ObjectInputStream#readObject
值得注意的地方:
- 由于JDK版本的不同readObject()方法代码可能会发生变化,这里使用的是 JDK 1.8.0_311
序列化类无重写readObject
test.java
package ReadObject;
import java.io.*;
public class test {
public static void main(String[] args) throws IOException, ClassNotFoundException {
Student student = new Student();
Serialize(student);
UnSerialize("test.ser");
}
public static void Serialize(Object obj) throws IOException {
FileOutputStream fileOutputStream = new FileOutputStream("test.ser");
ObjectOutputStream objectOutputStream = new ObjectOutputStream(fileOutputStream);
objectOutputStream.writeObject(obj);
}
public static void UnSerialize(String filename) throws IOException, ClassNotFoundException {
FileInputStream fileInputStream = new FileInputStream(filename);
ObjectInputStream objectInputStream = new ObjectInputStream(fileInputStream);
objectInputStream.readObject();
}
}
Student.java
package ReadObject;
import java.io.Serializable;
public class Student implements Serializable {
String name = "BUTLER";
int id = 0;
@Override
public String toString() {
return "Student{" +
"name='" + name + '\'' +
", id=" + id +
'}';
}
}
在objectInputStream.readObject()代码处下断点,然后进入ObjectInputSteam#readObject()方法
private final Object readObject(Class<?> type)

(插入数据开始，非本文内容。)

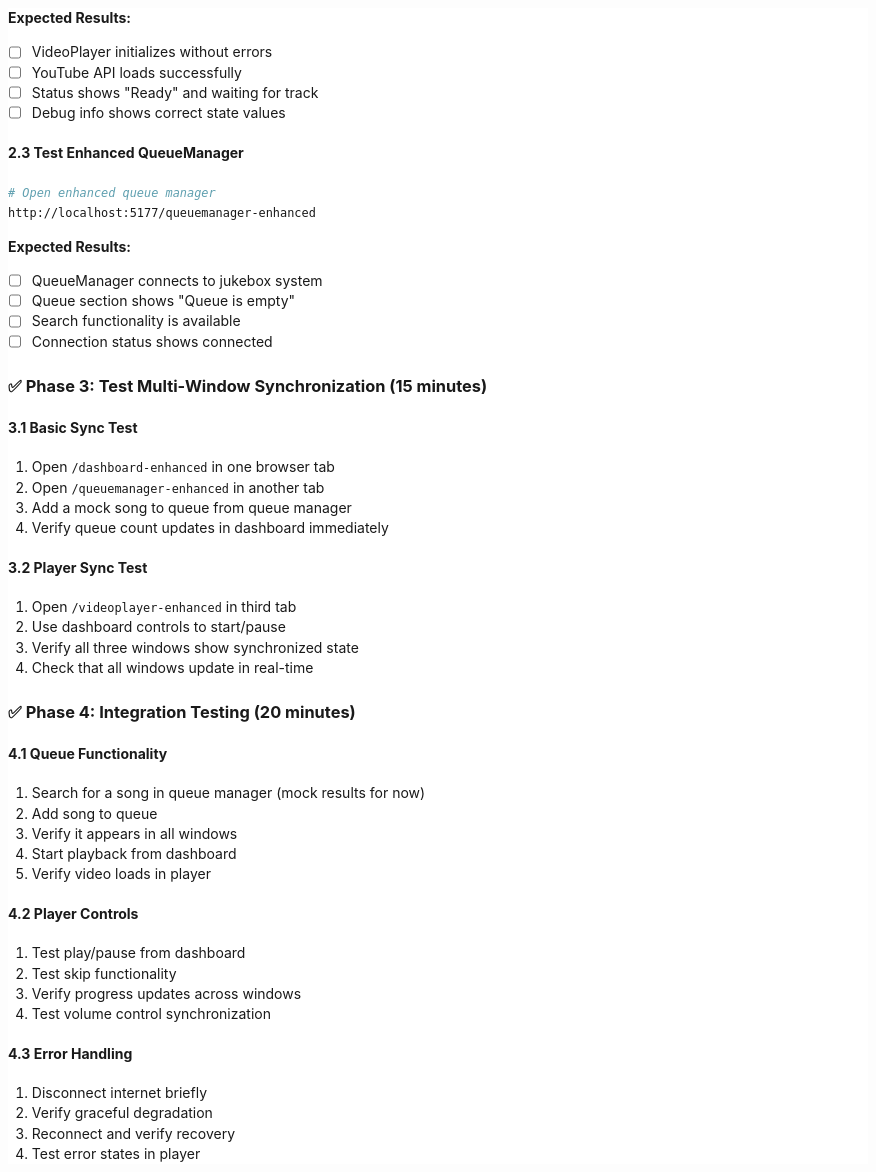 **Expected Results:**
- [ ] VideoPlayer initializes without errors
- [ ] YouTube API loads successfully
- [ ] Status shows "Ready" and waiting for track
- [ ] Debug info shows correct state values

#### 2.3 Test Enhanced QueueManager
```bash
# Open enhanced queue manager  
http://localhost:5177/queuemanager-enhanced
```

**Expected Results:**
- [ ] QueueManager connects to jukebox system
- [ ] Queue section shows "Queue is empty"
- [ ] Search functionality is available
- [ ] Connection status shows connected

### ✅ Phase 3: Test Multi-Window Synchronization (15 minutes)

#### 3.1 Basic Sync Test
1. Open `/dashboard-enhanced` in one browser tab
2. Open `/queuemanager-enhanced` in another tab
3. Add a mock song to queue from queue manager
4. Verify queue count updates in dashboard immediately

#### 3.2 Player Sync Test
1. Open `/videoplayer-enhanced` in third tab
2. Use dashboard controls to start/pause
3. Verify all three windows show synchronized state
4. Check that all windows update in real-time

### ✅ Phase 4: Integration Testing (20 minutes)

#### 4.1 Queue Functionality
1. Search for a song in queue manager (mock results for now)
2. Add song to queue
3. Verify it appears in all windows
4. Start playback from dashboard
5. Verify video loads in player

#### 4.2 Player Controls
1. Test play/pause from dashboard
2. Test skip functionality
3. Verify progress updates across windows
4. Test volume control synchronization

#### 4.3 Error Handling
1. Disconnect internet briefly
2. Verify graceful degradation
3. Reconnect and verify recovery
4. Test error states in player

throws IOException, ClassNotFoundException
{
if (enableOverride) { //这里不用管,继承ObjectInputStream的类并重写了readObjectOveriide方法才会进入
return readObjectOverride();
}
if (! (type == Object.class || type == String.class))
throw new AssertionError("internal error");
// if nested read, passHandle contains handle of enclosing object
int outerHandle = passHandle;
try {
Object obj = readObject0(type, false);
handles.markDependency(outerHandle, passHandle);
ClassNotFoundException ex = handles.lookupException(passHandle);
if (ex != null) {
throw ex;
}
if (depth == 0) {
vlist.doCallbacks();
}
return obj;
} finally {
passHandle = outerHandle;
if (closed && depth == 0) {
clear();
}
}
}
然后就是主要的方法调用栈,最后会到达Object的resolveClass(ObjectStreamClass desc)方法
-ObjectInputStream#readObject()
-ObjectInputStream#readObject(Class<?> type)
-ObjectInputStream#readObject0(Class<?> type, boolean unshared)
-ObjectInputStream#readOrdinaryObject(boolean unshared)
-ObjectInputStream#readClassDesc(boolean unshared)
-ObjectInputStream#readNonProxyDesc(boolean unshared)
-ObjectInputStream#resolveClass(ObjectStreamClass desc)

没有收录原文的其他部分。